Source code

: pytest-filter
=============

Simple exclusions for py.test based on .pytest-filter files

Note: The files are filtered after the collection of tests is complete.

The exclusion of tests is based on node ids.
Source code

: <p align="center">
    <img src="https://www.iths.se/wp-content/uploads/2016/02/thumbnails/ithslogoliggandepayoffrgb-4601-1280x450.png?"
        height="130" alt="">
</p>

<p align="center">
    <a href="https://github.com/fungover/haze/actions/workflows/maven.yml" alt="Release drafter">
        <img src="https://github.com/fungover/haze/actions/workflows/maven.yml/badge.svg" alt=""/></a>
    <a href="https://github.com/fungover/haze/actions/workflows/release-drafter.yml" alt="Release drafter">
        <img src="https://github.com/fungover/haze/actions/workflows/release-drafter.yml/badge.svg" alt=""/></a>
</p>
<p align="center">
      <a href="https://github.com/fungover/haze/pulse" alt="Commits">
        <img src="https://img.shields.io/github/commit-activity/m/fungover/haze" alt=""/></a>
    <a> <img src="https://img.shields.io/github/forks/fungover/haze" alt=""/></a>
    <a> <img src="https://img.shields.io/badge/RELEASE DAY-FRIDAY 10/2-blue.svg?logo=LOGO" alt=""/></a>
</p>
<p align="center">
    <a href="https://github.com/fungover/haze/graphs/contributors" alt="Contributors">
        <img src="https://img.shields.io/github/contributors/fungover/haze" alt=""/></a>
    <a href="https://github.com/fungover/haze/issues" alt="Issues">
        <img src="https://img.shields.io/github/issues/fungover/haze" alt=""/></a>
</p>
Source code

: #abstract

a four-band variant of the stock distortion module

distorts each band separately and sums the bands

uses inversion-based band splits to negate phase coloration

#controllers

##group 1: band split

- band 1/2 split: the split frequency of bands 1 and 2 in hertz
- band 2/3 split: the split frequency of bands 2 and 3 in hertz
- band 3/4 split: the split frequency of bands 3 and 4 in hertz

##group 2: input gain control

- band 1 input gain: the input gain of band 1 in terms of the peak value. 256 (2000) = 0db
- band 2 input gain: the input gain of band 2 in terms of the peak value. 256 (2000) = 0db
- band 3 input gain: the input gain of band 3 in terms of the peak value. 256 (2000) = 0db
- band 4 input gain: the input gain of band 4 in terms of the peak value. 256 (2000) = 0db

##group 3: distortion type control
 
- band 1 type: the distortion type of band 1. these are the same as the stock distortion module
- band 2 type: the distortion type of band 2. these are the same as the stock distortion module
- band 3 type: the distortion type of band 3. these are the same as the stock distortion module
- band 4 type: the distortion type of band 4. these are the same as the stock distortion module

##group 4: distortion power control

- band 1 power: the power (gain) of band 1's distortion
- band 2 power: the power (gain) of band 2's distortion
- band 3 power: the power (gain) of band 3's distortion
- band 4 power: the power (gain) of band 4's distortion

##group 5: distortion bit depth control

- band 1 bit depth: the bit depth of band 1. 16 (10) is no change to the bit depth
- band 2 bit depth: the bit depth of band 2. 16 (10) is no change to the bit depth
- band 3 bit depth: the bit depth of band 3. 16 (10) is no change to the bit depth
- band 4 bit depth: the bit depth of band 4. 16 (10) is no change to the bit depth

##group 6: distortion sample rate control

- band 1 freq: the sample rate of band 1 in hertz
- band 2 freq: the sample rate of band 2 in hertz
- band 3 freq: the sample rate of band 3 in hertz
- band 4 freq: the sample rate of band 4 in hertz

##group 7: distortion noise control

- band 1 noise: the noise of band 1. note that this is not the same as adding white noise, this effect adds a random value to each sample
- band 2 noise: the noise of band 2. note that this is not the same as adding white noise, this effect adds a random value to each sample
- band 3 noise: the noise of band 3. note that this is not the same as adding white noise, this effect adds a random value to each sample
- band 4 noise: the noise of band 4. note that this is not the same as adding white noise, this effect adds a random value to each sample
● ● ● ● ● ● ●
Tell how many lines of the data include the word "bands", and nothing else.

**Answer area**
4